Restrict the output to the lines below starting at the one that contains "a call stack." and ending at the one that contains "function call overhead.", and restate them word for word, both ends included.

(Dataset entries)
┄┄┄┄┄┄

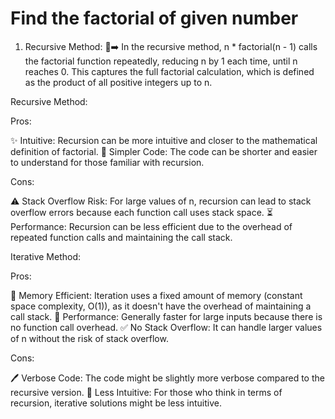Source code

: # Find the factorial of given number

1. Recursive Method: 🔄➡️ In the recursive method, n \* factorial(n - 1) calls the factorial function repeatedly, reducing n by 1 each time, until n reaches 0. This captures the full factorial calculation, which is defined as the product of all positive integers up to n.

Recursive Method:

Pros:

✨ Intuitive: Recursion can be more intuitive and closer to the mathematical definition of factorial.
📝 Simpler Code: The code can be shorter and easier to understand for those familiar with recursion.

Cons:

⚠️ Stack Overflow Risk: For large values of n, recursion can lead to stack overflow errors because each function call uses stack space.
⏳ Performance: Recursion can be less efficient due to the overhead of repeated function calls and maintaining the call stack.

Iterative Method:

Pros:

🧠 Memory Efficient: Iteration uses a fixed amount of memory (constant space complexity, O(1)), as it doesn't have the overhead of maintaining a call stack.
🚀 Performance: Generally faster for large inputs because there is no function call overhead.
✅ No Stack Overflow: It can handle larger values of n without the risk of stack overflow.

Cons:

🖊️ Verbose Code: The code might be slightly more verbose compared to the recursive version.
🤔 Less Intuitive: For those who think in terms of recursion, iterative solutions might be less intuitive.
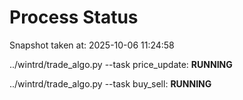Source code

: # Process Status

Snapshot taken at: 2025-10-06 11:24:58

../wintrd/trade_algo.py --task price_update: **RUNNING**

../wintrd/trade_algo.py --task buy_sell: **RUNNING**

┄┄┄┄┄┄

▶ _WRITTEN ANSWER_:
🧠 Memory Efficient: Iteration uses a fixed amount of memory (constant space complexity, O(1)), as it doesn't have the overhead of maintaining a call stack.
🚀 Performance: Generally faster for large inputs because there is no function call overhead.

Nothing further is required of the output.